1813: Großbrand in Floß. Über dreiviertel der Wohngebäude des Marktes mit Nebengeäuden wurden ein Raub der Flammen. Durch den Wiederaufbau, der das Verdienst des damaligen Landrichters Karl Franz Reisner, Freiherr von Lichtenstern, war, bekam Floß von der äußeren Gestaltung her ein städtisches Gepräge. Handel und Verkehr lebten wieder auf und auch das Gewerbe kam zu einer neuen Blüte.
1885: Bau der Bahnlinie Weiden-Eslarn. Floß erhält einen eigenen Bahnhof und war wirtschaftlicher Mittelpunkt des Flosser Amtes.
1903: Das erste Elektrizitätswerk entsteht.
1916: Floß erhält seine erste elektrische Straßenbeleuchtung
1918: In wirtschaftlicher und kommunaler Hinsicht hat sich im Markt Floß während der Kriegsjahre und der Zwischenkriegszeit nicht viel getan.
November 1938: Am Tag der Reichspogromnacht wurde die Synagoge schwer beschädigt. Die Nazis verfolgen auch die Flosser Juden, kein einziger wird nach dem Weltkrieg mehr in Floß leben.
1954: Bau der zentralen Wasserversorgungsanlage.
1955: Bau des Zentralschulhauses mit späterem Erweiterungsbau und Turnhalle.
1961: Bau einer Gesamtkanalisation mit Sammelkläranlage. Förderung der Wohnsiedlungstätigkeit und Schaffung von Neubaugebieten. Industrialisierung durch die Firma Georg Riebl oHG Kleiderfabrik und der Firma Kabelmetal.

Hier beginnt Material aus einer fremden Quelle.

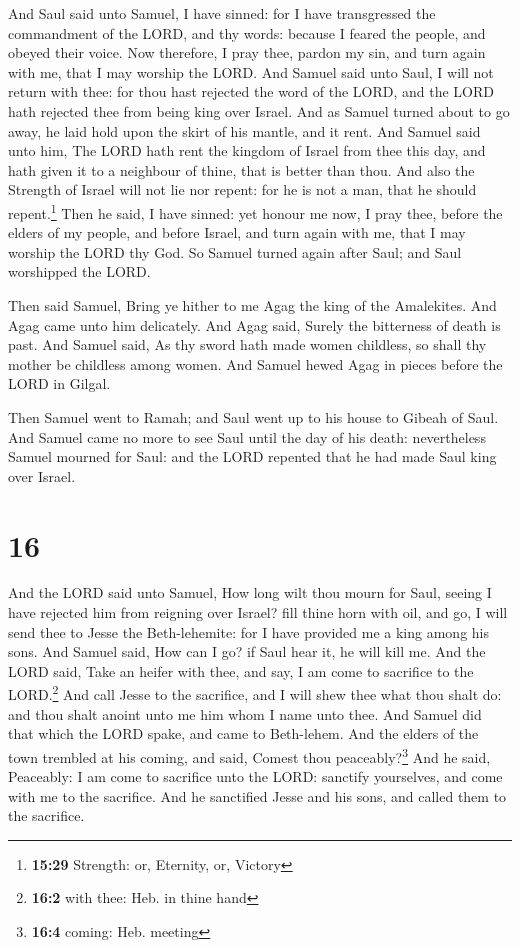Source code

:  And Saul said unto Samuel, I have sinned: for I have
transgressed the commandment of the LORD, and thy words: because I
feared the people, and obeyed their voice.  Now
therefore, I pray thee, pardon my sin, and turn again with me, that I
may worship the LORD.  And Samuel said unto Saul, I will
not return with thee: for thou hast rejected the word of the LORD, and
the LORD hath rejected thee from being king over Israel. 
And as Samuel turned about to go away, he laid hold upon the skirt of
his mantle, and it rent.  And Samuel said unto him, The
LORD hath rent the kingdom of Israel from thee this day, and hath given
it to a neighbour of thine, that is better than thou. 
And also the Strength of Israel will not lie nor repent: for he is not a
man, that he should repent.\footnote{\textbf{15:29} Strength: or,
  Eternity, or, Victory}  Then he said, I have sinned:
yet honour me now, I pray thee, before the elders of my people, and
before Israel, and turn again with me, that I may worship the LORD thy
God.  So Samuel turned again after Saul; and Saul
worshipped the LORD.

 Then said Samuel, Bring ye hither to me Agag the king of
the Amalekites. And Agag came unto him delicately. And Agag said, Surely
the bitterness of death is past.  And Samuel said, As thy
sword hath made women childless, so shall thy mother be childless among
women. And Samuel hewed Agag in pieces before the LORD in Gilgal.

 Then Samuel went to Ramah; and Saul went up to his house
to Gibeah of Saul.  And Samuel came no more to see Saul
until the day of his death: nevertheless Samuel mourned for Saul: and
the LORD repented that he had made Saul king over Israel.

\hypertarget{section-15}{%
\section{16}\label{section-15}}

 And the LORD said unto Samuel, How long wilt thou mourn
for Saul, seeing I have rejected him from reigning over Israel? fill
thine horn with oil, and go, I will send thee to Jesse the
Beth-lehemite: for I have provided me a king among his sons.
 And Samuel said, How can I go? if Saul hear it, he will
kill me. And the LORD said, Take an heifer with thee, and say, I am come
to sacrifice to the LORD.\footnote{\textbf{16:2} with thee: Heb. in
  thine hand}  And call Jesse to the sacrifice, and I will
shew thee what thou shalt do: and thou shalt anoint unto me him whom I
name unto thee.  And Samuel did that which the LORD spake,
and came to Beth-lehem. And the elders of the town trembled at his
coming, and said, Comest thou peaceably?\footnote{\textbf{16:4} coming:
  Heb. meeting}  And he said, Peaceably: I am come to
sacrifice unto the LORD: sanctify yourselves, and come with me to the
sacrifice. And he sanctified Jesse and his sons, and called them to the
sacrifice.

1972: Eingliederung der Flosser Landgemeinden.
1975: Neubau des Flosser Rathauses.
1982/1983: Ansiedlung der Firma Aesculap Meditec. Errichtung der Flosser Mehrzweckhalle.
1996-2008: Kommunale Wohnbaulanderschließung Baugebiet „Am Zehenthof“.
1999: Nach einer substanzsichernden Sanierung in den siebziger Jahren entschloss sich der Landesverband der israelitischen Kultusgemeinden 1999 zu einer grundlegenden, denkmalgerechten Sanierung des Gebäudes in zwei Sanierungsabschnitten.
2003: Eröffnung des Bocklradwanderweges.
2004/2005: Zweite Sanierung der Flosser Synagoge. Gründung des Komunalbetriebs Floß (KBF) mit Zuständigkeit für Wasserversorgung und Abwasserentsorgung.
2006: Errichtung eines Seniorenwohn- und -pflegeheimes.
2008: Inbetriebnahme der gemeinsamen Kläranlage Floß-Flossenbürg.
2010: Solarpark Floß geht ans Stromnetz.
2012/2013: Einrichtung von Kinderkrippen im katholischen und evangelischen Kindergarten.´Neubau der Turnhalle und Aula in der Grund- und Mittelschule.
2015: Einstieg in die Städtebauförderung (ISEK).
2019/2020: Ausweisung des Baugebiets „Am Sonnenhang“, Neubau eines Feuerwehrgerätehauses.
2022: 50 Jahre SPD-Bürgermeister im Rathaus – Ehrengast: SPD-Generalsekretär Kevin Kühnert.
2023: 1075-Jahrfeier. „Ein Nachfahre des Landrichters Karl Franz Reisner, Freiherr von Lichtenstern, der nach dem großen Brand vom 1813 den Ort neu aufbauen ließ, hat sein Kommen schon zugesagt“, freut sich Bürgermeister Robert Lindner.